Pam Sayers (née Toll), now 87, was one of Barclay's first pupils. She said: "The school was nowhere near full at that time and it wasn't completely finished. We couldn't use the school hall for our first assembly.
"I don't think I learned much in the time I was at Barclay because I was a prefect and a games captain and would get called out of class to show VIPs around because it was such a new school.
"It was really something special to have that big school built. The likes of us in Stevenage had never seen anything like it."
The Henry Moore Family Group large-scale bronze sculpture - currently in Barclay's foyer and insured for £20 million - was situated outside when Pam was a pupil. She explained: "We didn't appreciate the value of it at the time."

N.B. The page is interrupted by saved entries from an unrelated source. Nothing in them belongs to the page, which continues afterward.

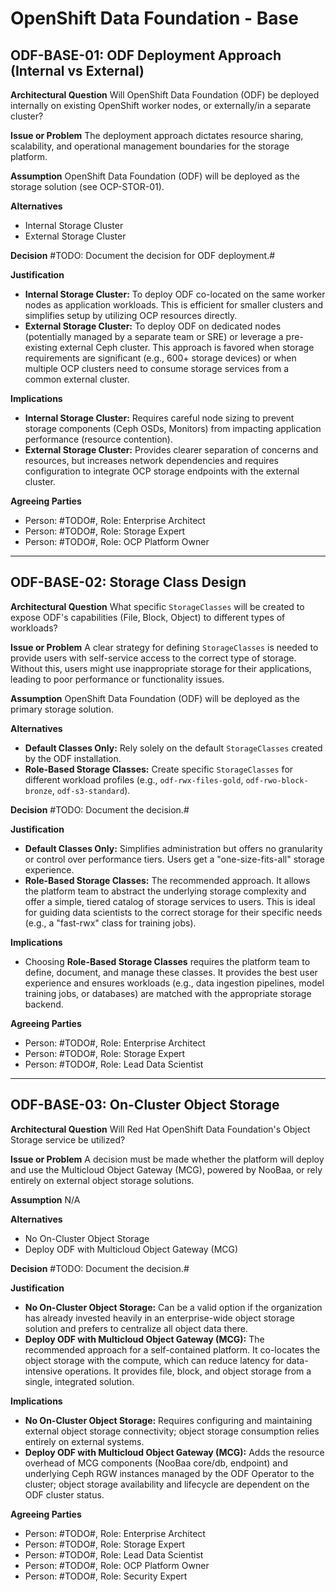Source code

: # OpenShift Data Foundation - Base

## ODF-BASE-01: ODF Deployment Approach (Internal vs External)

**Architectural Question**
Will OpenShift Data Foundation (ODF) be deployed internally on existing OpenShift worker nodes, or externally/in a separate cluster?

**Issue or Problem**
The deployment approach dictates resource sharing, scalability, and operational management boundaries for the storage platform.

**Assumption**
OpenShift Data Foundation (ODF) will be deployed as the storage solution (see OCP-STOR-01).

**Alternatives**

- Internal Storage Cluster
- External Storage Cluster

**Decision**
#TODO: Document the decision for ODF deployment.#

**Justification**

- **Internal Storage Cluster:** To deploy ODF co-located on the same worker nodes as application workloads. This is efficient for smaller clusters and simplifies setup by utilizing OCP resources directly.
- **External Storage Cluster:** To deploy ODF on dedicated nodes (potentially managed by a separate team or SRE) or leverage a pre-existing external Ceph cluster. This approach is favored when storage requirements are significant (e.g., 600+ storage devices) or when multiple OCP clusters need to consume storage services from a common external cluster.

**Implications**

- **Internal Storage Cluster:** Requires careful node sizing to prevent storage components (Ceph OSDs, Monitors) from impacting application performance (resource contention).
- **External Storage Cluster:** Provides clearer separation of concerns and resources, but increases network dependencies and requires configuration to integrate OCP storage endpoints with the external cluster.

**Agreeing Parties**

- Person: #TODO#, Role: Enterprise Architect
- Person: #TODO#, Role: Storage Expert
- Person: #TODO#, Role: OCP Platform Owner

---

## ODF-BASE-02: Storage Class Design

**Architectural Question**
What specific `StorageClasses` will be created to expose ODF's capabilities (File, Block, Object) to different types of workloads?

**Issue or Problem**
A clear strategy for defining `StorageClasses` is needed to provide users with self-service access to the correct type of storage. Without this, users might use inappropriate storage for their applications, leading to poor performance or functionality issues.

**Assumption**
OpenShift Data Foundation (ODF) will be deployed as the primary storage solution.

**Alternatives**

- **Default Classes Only:** Rely solely on the default `StorageClasses` created by the ODF installation.
- **Role-Based Storage Classes:** Create specific `StorageClasses` for different workload profiles (e.g., `odf-rwx-files-gold`, `odf-rwo-block-bronze`, `odf-s3-standard`).

**Decision**
#TODO: Document the decision.#

**Justification**

- **Default Classes Only:** Simplifies administration but offers no granularity or control over performance tiers. Users get a "one-size-fits-all" storage experience.
- **Role-Based Storage Classes:** The recommended approach. It allows the platform team to abstract the underlying storage complexity and offer a simple, tiered catalog of storage services to users. This is ideal for guiding data scientists to the correct storage for their specific needs (e.g., a "fast-rwx" class for training jobs).

**Implications**

- Choosing **Role-Based Storage Classes** requires the platform team to define, document, and manage these classes. It provides the best user experience and ensures workloads (e.g., data ingestion pipelines, model training jobs, or databases) are matched with the appropriate storage backend.

**Agreeing Parties**

- Person: #TODO#, Role: Enterprise Architect
- Person: #TODO#, Role: Storage Expert
- Person: #TODO#, Role: Lead Data Scientist

---

## ODF-BASE-03: On-Cluster Object Storage

**Architectural Question**
Will Red Hat OpenShift Data Foundation's Object Storage service be utilized?

**Issue or Problem**
A decision must be made whether the platform will deploy and use the Multicloud Object Gateway (MCG), powered by NooBaa, or rely entirely on external object storage solutions.

**Assumption**
N/A

**Alternatives**

- No On-Cluster Object Storage
- Deploy ODF with Multicloud Object Gateway (MCG)

**Decision**
#TODO: Document the decision.#

**Justification**

- **No On-Cluster Object Storage:** Can be a valid option if the organization has already invested heavily in an enterprise-wide object storage solution and prefers to centralize all object data there.
- **Deploy ODF with Multicloud Object Gateway (MCG):** The recommended approach for a self-contained platform. It co-locates the object storage with the compute, which can reduce latency for data-intensive operations. It provides file, block, and object storage from a single, integrated solution.

**Implications**

- **No On-Cluster Object Storage:** Requires configuring and maintaining external object storage connectivity; object storage consumption relies entirely on external systems.
- **Deploy ODF with Multicloud Object Gateway (MCG):** Adds the resource overhead of MCG components (NooBaa core/db, endpoint) and underlying Ceph RGW instances managed by the ODF Operator to the cluster; object storage availability and lifecycle are dependent on the ODF cluster status.

**Agreeing Parties**

- Person: #TODO#, Role: Enterprise Architect
- Person: #TODO#, Role: Storage Expert
- Person: #TODO#, Role: Lead Data Scientist
- Person: #TODO#, Role: OCP Platform Owner
- Person: #TODO#, Role: Security Expert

Pam left school aged 15, so only attended Barclay for the final few months of her education. She said: "I enjoyed school so much that, on the last day of term, we sat on the school hall floor and cried. I didn't want to go home because my mother would have said 'what on earth are you making such a fuss about?'
"We certainly didn't have the pressure on us that children do these days. I never sat a school exam. I never had homework. I think the stress on schoolchildren these days is colossal."

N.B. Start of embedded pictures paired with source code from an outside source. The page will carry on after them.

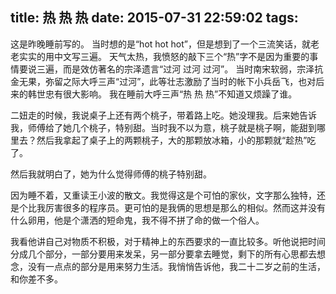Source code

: title: 热 热 热
date: 2015-07-31 22:59:02
tags:
---
这是昨晚睡前写的。
当时想的是“hot hot hot”，但是想到了一个三流笑话，就老老实实的用中文写三遍。
天气太热，我愤怒的敲下三个“热”字不是因为重要的事情要说三遍，而是效仿著名的宗泽遗言“过河 过河 过河”。
当时南宋软弱，宗泽抗金无果，弥留之际大呼三声“过河”，此等壮志激励了当时的帐下小兵岳飞，也对后来的韩世忠有很大影响。
我在睡前大呼三声“热 热 热”不知道又烦躁了谁。

<!-- more -->

二妞走的时候，我说桌子上还有两个桃子，带着路上吃。她没理我。后来她告诉我，师傅给了她几个桃子，特别甜。当时我不以为意，桃子就是桃子啊，能甜到哪里去？然后我拿起了桌子上的两颗桃子，大的那颗放冰箱，小的那颗就“趁热”吃了。

然后我就明白了，她为什么觉得师傅的桃子特别甜。

因为睡不着，又重读王小波的散文。我觉得这是个可怕的家伙，文字那么独特，还是个比我厉害很多的程序员。更可怕的是我俩的思想是那么的相似。然而这并没有什么卵用，他是个潇洒的短命鬼，我不得不拼了命的做一个俗人。

我看他讲自己对物质不积极，对于精神上的东西要求的一直比较多。听他说把时间分成几个部分，一部分要用来发呆，另一部分要拿去睡觉，剩下的所有心思都去想念，没有一点点的部分是用来努力生活。我悄悄告诉他，我二十二岁之前的生活，和你差不多。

Christine Thomas moved from Mansfield to Stevenage with her family on her 10th birthday in 1957, starting at Barclay in 1958, as construction of Stevenage town centre and five new neighbourhoods - Bedwell, Chells, Pin Green, Shephall and Broadwater - continued.
Christine said: "We moved because my dad didn't want my brother down the mines. He wanted a better life for us all. We lived in Bedwell. I remember peeking out of the removal van and thinking I was never going to find my way around this place. It was so different to Mansfield. Everything was new and clean.
"I had a lovely time at Barclay and made lifelong friends there. Mrs Carr was the headteacher then and we all had respect for her. Mrs Asher was a very strict maths teacher. She threw a chalkboard rubber at me once. Can you imagine a teacher doing that now?"
In the 1960s, an ambitious project of building a swimming pool in the school's grounds was undertaken. Christine said: "I was there when the swimming pool was being built. They asked us all to give a regular donation, which we did. It was great - such an unusual thing for a school to have. They were ahead of their time with that.
"I look back at my school days with fond memories. The son of jazz singer Dame Cleo Laine was a Barclay pupil and used to chase me around the playground, trying to get a kiss!"
Andrew Robson was born in 1950 and lived in Stevenage until 1963, attending Barclay from 1961-63. He explained: "I didn’t pass the 11+, so I was assigned to Barclay Secondary Modern.
"One of our class teachers was Mr Allcock, and for a time our classroom was in the school library.
"I seem to recall that the school had excellent technical facilities, with a decent physics lab, a vegetable garden, and we were involved in lessons such as metal casting with sand moulds, and also pottery.
"During my last year at the school in 1963, it embarked on the project of building a swimming pool and the pupils were involved in that.
"Other than Mr Allcock, among the teachers I can recall from Barclay are Mr Coutts - French, Mr Sambrook - maths, and Mr Alexander - history. The rest have faded with the passage of time."